#Hi does harvest exports its own metrics

1 messages · Page 1 of 1 (latest)

jolly pier
#

hi @rose depot Harvest exports some own metrics, most are shown in Metadata dashboard. We don't current report error stats, but we should. If you get a chance, please create a GitHub for that, otherwise I'll create one later today

rose depot
#

Thanks Chris! Created issue #1457

jolly pier
#

thanks!

rose depot
#

is there a document about the metadata metrics? most our metadata_target_status is 0 but there is one has value 1.

#

seems we can use metadata_component_status

jolly pier
#

as the Harvest Prometheus exported data makes clear 🙄
# HELP metadata_component_status Metric for metadata_component and # HELP metadata_target_status Metric for metadata_target

#

🙂 i think we can make that clearer

rose depot
#

metadata_component_status is very clear. metadata_target_status shows value 1 but don't see error in the log

jolly pier
#

let me dig it up and see

rose depot
#

👍

#

metadata_component_status{poller="flc3-prod-ams-storage",reason!="no instances"} !=0 can give us something

jolly pier
rose depot
#

cool

#

how about metadata_component_status? seems 0 normal. how about 1 and 2? we see 2 in our instance

jolly pier
#

on it

#

BTW these are great questions - I'm going to update our fancy new documentation https://netapp.github.io/harvest/ with this info so we can point to it next time. Any opinion on where in the docs you would expect to find this info? Maybe "Configure Harvest (advanced)" or "Reference" or somewhere else?

rose depot
#

Troubleshoot or a new section "Monitor Harvest"?

jolly pier
#

i like it, monitor harvest makes the most sense

#

metadata_component_status is published by the poller and is metadata about each collector and exporter associated with the poller.
Let's say you're using the Zapi collector, with the out-of-the-box default.yaml, that means you will be monitoring ~22 different objects (as defined in default.yaml). And let's say you are exporting to Prometheus.
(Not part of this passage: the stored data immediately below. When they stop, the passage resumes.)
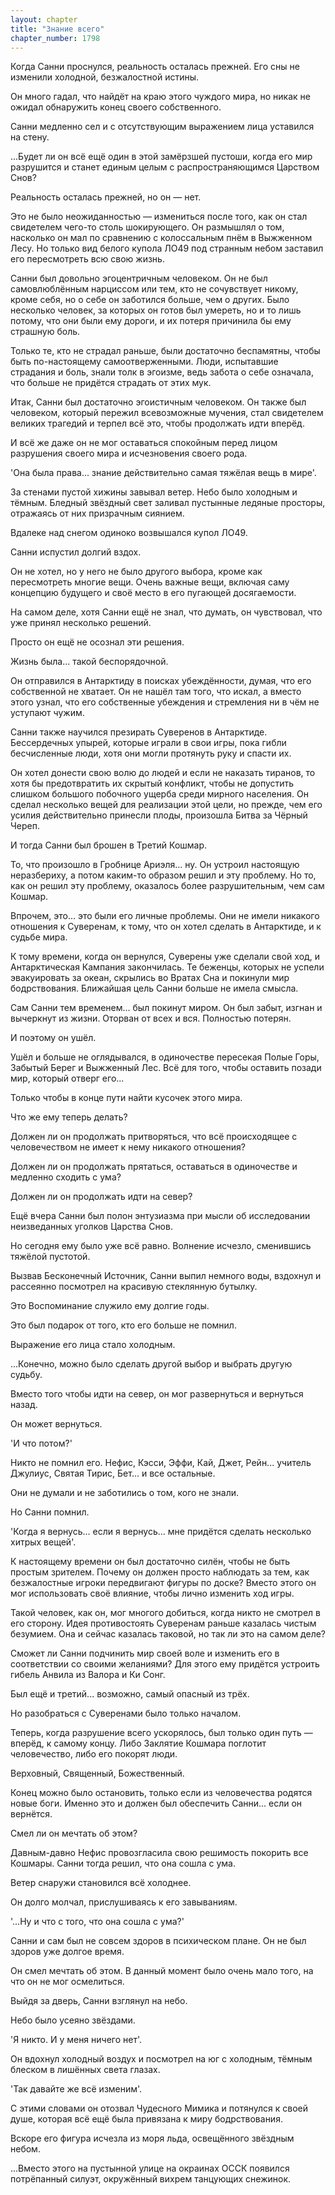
 ```yaml
---
layout: chapter
title: "Знание всего"
chapter_number: 1798
---
```




Когда Санни проснулся, реальность осталась прежней. Его сны не изменили холодной, безжалостной истины.

Он много гадал, что найдёт на краю этого чуждого мира, но никак не ожидал обнаружить конец своего собственного.

Санни медленно сел и с отсутствующим выражением лица уставился на стену.

...Будет ли он всё ещё один в этой замёрзшей пустоши, когда его мир разрушится и станет единым целым с распространяющимся Царством Снов?

Реальность осталась прежней, но он — нет.

Это не было неожиданностью — измениться после того, как он стал свидетелем чего-то столь шокирующего. Он размышлял о том, насколько он мал по сравнению с колоссальным пнём в Выжженном Лесу. Но только вид белого купола ЛО49 под странным небом заставил его пересмотреть всю свою жизнь.

Санни был довольно эгоцентричным человеком. Он не был самовлюблённым нарциссом или тем, кто не сочувствует никому, кроме себя, но о себе он заботился больше, чем о других. Было несколько человек, за которых он готов был умереть, но и то лишь потому, что они были ему дороги, и их потеря причинила бы ему страшную боль.

Только те, кто не страдал раньше, были достаточно беспамятны, чтобы быть по-настоящему самоотверженными. Люди, испытавшие страдания и боль, знали толк в эгоизме, ведь забота о себе означала, что больше не придётся страдать от этих мук.

Итак, Санни был достаточно эгоистичным человеком. Он также был человеком, который пережил всевозможные мучения, стал свидетелем великих трагедий и терпел всё это, чтобы продолжать идти вперёд.

И всё же даже он не мог оставаться спокойным перед лицом разрушения своего мира и исчезновения своего рода.

'Она была права... знание действительно самая тяжёлая вещь в мире'.

За стенами пустой хижины завывал ветер. Небо было холодным и тёмным. Бледный звёздный свет заливал пустынные ледяные просторы, отражаясь от них призрачным сиянием.

Вдалеке над снегом одиноко возвышался купол ЛО49.

Санни испустил долгий вздох.

Он не хотел, но у него не было другого выбора, кроме как пересмотреть многие вещи. Очень важные вещи, включая саму концепцию будущего и своё место в его пугающей досягаемости.

На самом деле, хотя Санни ещё не знал, что думать, он чувствовал, что уже принял несколько решений.

Просто он ещё не осознал эти решения.

Жизнь была... такой беспорядочной.

Он отправился в Антарктиду в поисках убеждённости, думая, что его собственной не хватает. Он не нашёл там того, что искал, а вместо этого узнал, что его собственные убеждения и стремления ни в чём не уступают чужим.

Санни также научился презирать Суверенов в Антарктиде. Бессердечных упырей, которые играли в свои игры, пока гибли бесчисленные люди, хотя они могли протянуть руку и спасти их.

Он хотел донести свою волю до людей и если не наказать тиранов, то хотя бы предотвратить их скрытый конфликт, чтобы не допустить слишком большого побочного ущерба среди мирного населения. Он сделал несколько вещей для реализации этой цели, но прежде, чем его усилия действительно принесли плоды, произошла Битва за Чёрный Череп.

И тогда Санни был брошен в Третий Кошмар.

То, что произошло в Гробнице Ариэля... ну. Он устроил настоящую неразбериху, а потом каким-то образом решил и эту проблему. Но то, как он решил эту проблему, оказалось более разрушительным, чем сам Кошмар.

Впрочем, это... это были его личные проблемы. Они не имели никакого отношения к Суверенам, к тому, что он хотел сделать в Антарктиде, и к судьбе мира.

К тому времени, когда он вернулся, Суверены уже сделали свой ход, и Антарктическая Кампания закончилась. Те беженцы, которых не успели эвакуировать за океан, скрылись во Вратах Сна и покинули мир бодрствования. Ближайшая цель Санни больше не имела смысла.

Сам Санни тем временем... был покинут миром. Он был забыт, изгнан и вычеркнут из жизни. Оторван от всех и вся. Полностью потерян.

И поэтому он ушёл.

Ушёл и больше не оглядывался, в одиночестве пересекая Полые Горы, Забытый Берег и Выжженный Лес. Всё для того, чтобы оставить позади мир, который отверг его...

Только чтобы в конце пути найти кусочек этого мира.

Что же ему теперь делать?

Должен ли он продолжать притворяться, что всё происходящее с человечеством не имеет к нему никакого отношения?

Должен ли он продолжать прятаться, оставаться в одиночестве и медленно сходить с ума?

Должен ли он продолжать идти на север?

Ещё вчера Санни был полон энтузиазма при мысли об исследовании неизведанных уголков Царства Снов.

Но сегодня ему было уже всё равно. Волнение исчезло, сменившись тяжёлой пустотой.

Вызвав Бесконечный Источник, Санни выпил немного воды, вздохнул и рассеянно посмотрел на красивую стеклянную бутылку.

Это Воспоминание служило ему долгие годы.

Это был подарок от того, кто его больше не помнил.

Выражение его лица стало холодным.

...Конечно, можно было сделать другой выбор и выбрать другую судьбу.

Вместо того чтобы идти на север, он мог развернуться и вернуться назад.

Он может вернуться.

'И что потом?'

Никто не помнил его. Нефис, Кэсси, Эффи, Кай, Джет, Рейн... учитель Джулиус, Святая Тирис, Бет... и все остальные.

Они не думали и не заботились о том, кого не знали.

Но Санни помнил.

'Когда я вернусь... если я вернусь... мне придётся сделать несколько хитрых вещей'.

К настоящему времени он был достаточно силён, чтобы не быть простым зрителем. Почему он должен просто наблюдать за тем, как безжалостные игроки передвигают фигуры по доске? Вместо этого он мог использовать своё влияние, чтобы лично изменить ход игры.

Такой человек, как он, мог многого добиться, когда никто не смотрел в его сторону. Идея противостоять Суверенам раньше казалась чистым безумием. Она и сейчас казалась таковой, но так ли это на самом деле?

Сможет ли Санни подчинить мир своей воле и изменить его в соответствии со своими желаниями? Для этого ему придётся устроить гибель Анвила из Валора и Ки Сонг.

Был ещё и третий... возможно, самый опасный из трёх.

Но разобраться с Суверенами было только началом.

Теперь, когда разрушение всего ускорялось, был только один путь — вперёд, к самому концу. Либо Заклятие Кошмара поглотит человечество, либо его покорят люди.

Верховный, Священный, Божественный.

Конец можно было остановить, только если из человечества родятся новые боги. Именно это и должен был обеспечить Санни... если он вернётся.

Смел ли он мечтать об этом?

Давным-давно Нефис провозгласила свою решимость покорить все Кошмары. Санни тогда решил, что она сошла с ума.

Ветер снаружи становился всё холоднее.

Он долго молчал, прислушиваясь к его завываниям.

'...Ну и что с того, что она сошла с ума?'

Санни и сам был не совсем здоров в психическом плане. Он не был здоров уже долгое время.

Он смел мечтать об этом. В данный момент было очень мало того, на что он не мог осмелиться.

Выйдя за дверь, Санни взглянул на небо.

Небо было усеяно звёздами.

'Я никто. И у меня ничего нет'.

Он вдохнул холодный воздух и посмотрел на юг с холодным, тёмным блеском в лишённых света глазах.

'Так давайте же всё изменим'.

С этими словами он отозвал Чудесного Мимика и потянулся к своей душе, которая всё ещё была привязана к миру бодрствования.

Вскоре его фигура исчезла из моря льда, освещённого звёздным небом.

...Вместо этого на пустынной улице на окраинах ОССК появился потрёпанный силуэт, окружённый вихрем танцующих снежинок.

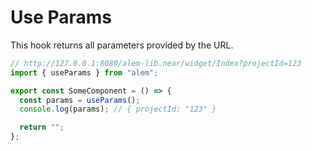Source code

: # Use Params

This hook returns all parameters provided by the URL.

```ts
// http://127.0.0.1:8080/alem-lib.near/widget/Index?projectId=123
import { useParams } from "alem";

export const SomeComponent = () => {
  const params = useParams();
  console.log(params); // { projectId: "123" }

  return "";
};
```
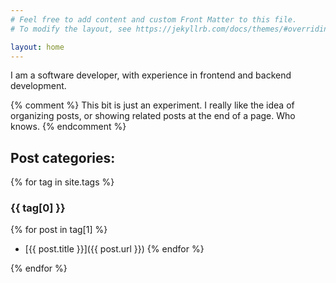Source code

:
 ```yaml
---
# Feel free to add content and custom Front Matter to this file.
# To modify the layout, see https://jekyllrb.com/docs/themes/#overriding-theme-defaults

layout: home
---
```


I am a software developer, with experience in frontend and backend development.

{% comment %}
This bit is just an experiment. I really like the idea of organizing posts, or
showing related posts at the end of a page. Who knows.
{% endcomment %}

## Post categories:

{% for tag in site.tags %}
### {{ tag[0] }}

{% for post in tag[1] %}
* [{{ post.title }}]({{ post.url }})
{% endfor %}

{% endfor %}
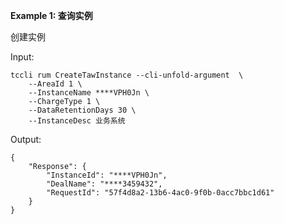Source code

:**Example 1: 查询实例**

创建实例

Input: 

```
tccli rum CreateTawInstance --cli-unfold-argument  \
    --AreaId 1 \
    --InstanceName ****VPH0Jn \
    --ChargeType 1 \
    --DataRetentionDays 30 \
    --InstanceDesc 业务系统
```

Output: 
```
{
    "Response": {
        "InstanceId": "****VPH0Jn",
        "DealName": "****3459432",
        "RequestId": "57f4d8a2-13b6-4ac0-9f0b-0acc7bbc1d61"
    }
}
```

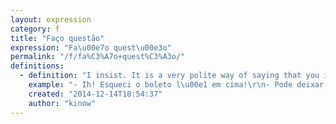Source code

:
 ```yaml
---
layout: expression
category: f
title: "Faço questão"
expression: "Fa\u00e7o quest\u00e3o"
permalink: "/f/fa%C3%A7o+quest%C3%A3o/"
definitions:
  - definition: "I insist. It is a very polite way of saying that you insist on doing some favor. \r\n\r\nYou can use it when you want to let someone else to sit on your place (like on buses, metro, etc) and s/he denies saying that she isn't tired or doesn't need.\r\n\r\nSimilarly, when you volunteer to do something and others say that you don't need to. You just say \"Fa\u00e7o quest\u00e3o\", or \"Eu fa\u00e7o quest\u00e3o\", and they will understand that you really mean it."
    example: "- Ih! Esqueci o boleto l\u00e1 em cima!\r\n- Pode deixar que eu pego.\r\n- Ah, n\u00e3o precisa n\u00e3o. Deixa pra l\u00e1.\r\n- Pode deixar. Fa\u00e7o quest\u00e3o."
    created: "2014-12-14T18:54:37"
    author: "kinow"
---
```

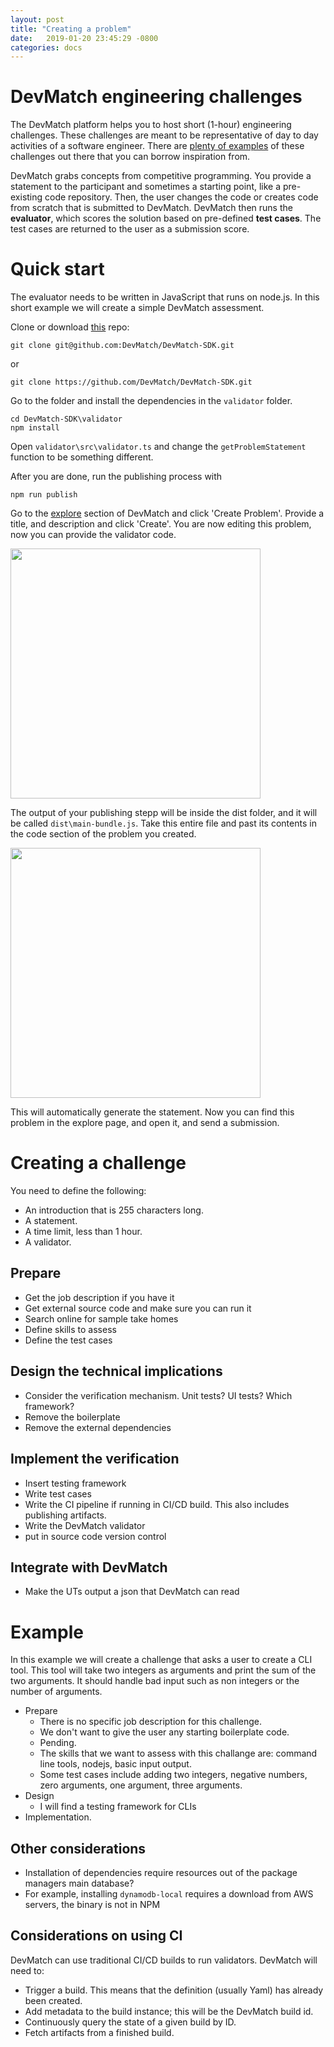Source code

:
 ```yaml
---
layout: post
title: "Creating a problem"
date:   2019-01-20 23:45:29 -0800
categories: docs
---
```


# DevMatch engineering challenges
The DevMatch platform helps you to host short (1-hour) engineering challenges. These challenges are meant to be representative of day to day activities of a software engineer. There are [plenty of examples](https://www.trytapioca.com/library-of-assessments) of these challenges out there that you can borrow inspiration from. 

DevMatch grabs concepts from competitive programming. You provide a statement to the participant and sometimes a starting point, like a pre-existing code repository. Then, the user changes the code or creates code from scratch that is submitted to DevMatch. DevMatch then runs the **evaluator**, which scores the solution based on pre-defined **test cases**. The test cases are returned to the user as a submission score.

# Quick start

The evaluator needs to be written in JavaScript that runs on node.js.  In this short example we will create a simple DevMatch assessment.

Clone or download [this](https://github.com/DevMatch/DevMatch-SDK) repo: 
```
git clone git@github.com:DevMatch/DevMatch-SDK.git
```
or 
```
git clone https://github.com/DevMatch/DevMatch-SDK.git
```

Go to the folder and install the dependencies in the `validator` folder.

```
cd DevMatch-SDK\validator
npm install
```

Open `validator\src\validator.ts` and change the `getProblemStatement` function to be something different.

After you are done, run the publishing process with 
```
npm run publish
```
Go to the [explore](https://app.devmatch.io/explore) section of DevMatch and click 'Create Problem'. Provide a title, and description and click 'Create'. You are now editing this problem, now you can provide the validator code.

<img src="https://github.com/DevMatch/devmatch.github.io/assets/527987/59242126-4c98-4aa4-bd72-3fb5a34ef655" width="400">

The output of your publishing stepp will be inside the dist folder, and it will be called `dist\main-bundle.js`. Take this entire file and past its contents in the code section of the problem you created.

<img src="https://github.com/DevMatch/devmatch.github.io/assets/527987/91c17943-bb0c-43bf-a28f-9330bacdf2c2" width="400">

This will automatically generate the statement. Now you can find this problem in the explore page, and open it, and send a submission.

# Creating a challenge
<!--
::: mermaid
sequenceDiagram
    autonumber
    actor User
    participant DevMatch
    participant Challenge
    User->>DevMatch: Open Problem
    DevMatch->>Challenge: Open Problem
    Note right of Challenge: prerequisites()
    Note right of Challenge: openProblem()
    Note right of Challenge: getProblemStatement()
    Challenge->>DevMatch: Statement
    DevMatch->>User: Statement
    loop SolveProblem
        User->>DevMatch: Submit
        DevMatch->>Challenge: Submit
        Note right of Challenge: getTestCase()
        Note right of Challenge: validate()
        Challenge->>DevMatch: Test cases
        DevMatch->>User: Test cases
    end
:::
-->

You need to define the following:

* An introduction that is 255 characters long.
* A statement.
* A time limit, less than 1 hour.
* A validator.

## Prepare
* Get the job description if you have it
* Get external source code and make sure you can run it
* Search online for sample take homes
* Define skills to assess
* Define the test cases

## Design the technical implications
  * Consider the verification mechanism. Unit tests? UI tests? Which framework?
  * Remove the boilerplate
  * Remove the external dependencies

##  Implement the verification
  * Insert testing framework
  * Write test cases
  * Write the CI pipeline if running in CI/CD build. This also includes publishing artifacts.
  * Write the DevMatch validator
  * put in source code version control

## Integrate with DevMatch
  * Make the UTs output a json that DevMatch can read

# Example

In this example we will create a challenge that asks a user to create a CLI tool. This tool will take two integers as arguments and print the sum of the two arguments. It should handle bad input such as non integers or the number of arguments.

* Prepare
  * There is no specific job description for this challenge.
  * We don't want to give the user any starting boilerplate code.
  * Pending.
  * The skills that we want to assess with this challange are: command line tools, nodejs, basic input output.
  * Some test cases include adding two integers, negative numbers, zero arguments, one argument, three arguments.
* Design
  * I will find a testing framework for CLIs
* Implementation.



## Other considerations

* Installation of dependencies require resources out of the package managers main database?
* For example, installing `dynamodb-local` requires a download from AWS servers, the binary is not in NPM 

## Considerations on using CI
DevMatch can use traditional CI/CD builds to run validators. DevMatch will need to:

* Trigger a build. This means that the definition (usually Yaml) has already been created.
* Add metadata to the build instance; this will be the DevMatch build id.
* Continuously query the state of a given build by ID.
* Fetch artifacts from a finished build.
That means we would expect Harvest to export 22 + 1 metadata_component_status metrics.

#

The status will be 0 if the collector runs without error, same for prometheus

#

actually, for Prometheus, the metadata_component_status = 0 means that the exporter was initialized, basically successfully created. It does not really track anything after that. The collector metadata_component_status metric tracks errors like I mentioned. Here is an example, metadata_component_status{name="Zapi",poller="sar",promport="12990",reason="no instances",target="SecurityAuditDestination",type="collector",version="2.0.2"} 1 This has a value of 1 because the collector failed to collect any instances for object SecurityAuditDestination because there are none on this cluster. When you have a non zero value, you should also have a reason

rose depot
#

yeah. here is what we see

jolly pier
#

Here is how the collector sets the values for metadata_component_status
c.SetStatus(0, "running")
c.SetStatus(1, errs.ErrConnection.Error())
c.SetStatus(1, errs.ErrNoInstance.Error())
c.SetStatus(1, errs.ErrNoMetric.Error())
c.SetStatus(2, errMsg)
c.SetStatus(0, "running")
c.SetStatus(0, "running")

#

context deadline exceeded means there was a timeout collecting that resource

#

Fcpport, maybe your cluster has no fiber channel ports?

rose depot
#

possible. so we should filter with reason!="no instances",reason!="API request rejected"

jolly pier
#

i think that should work (with the caveat that I'm correct about "API request rejected"). Harvest is trying to figure out if errors it gets from ONTAP should be errors you care about or not. That's why when there are "no instances" the status is set to 1 and logged at INFO instead of WARN or ERR, because maybe it's perfectly fine that you have no instances of some object. We opted to tell you but not shout it 🙂 Seems to me that "API request rejected" is a similar situation. If memory serves, that's ONTAP saying, you sent a ZAPI to me that does not exist. You could make the case, that's fine sometimes and not others.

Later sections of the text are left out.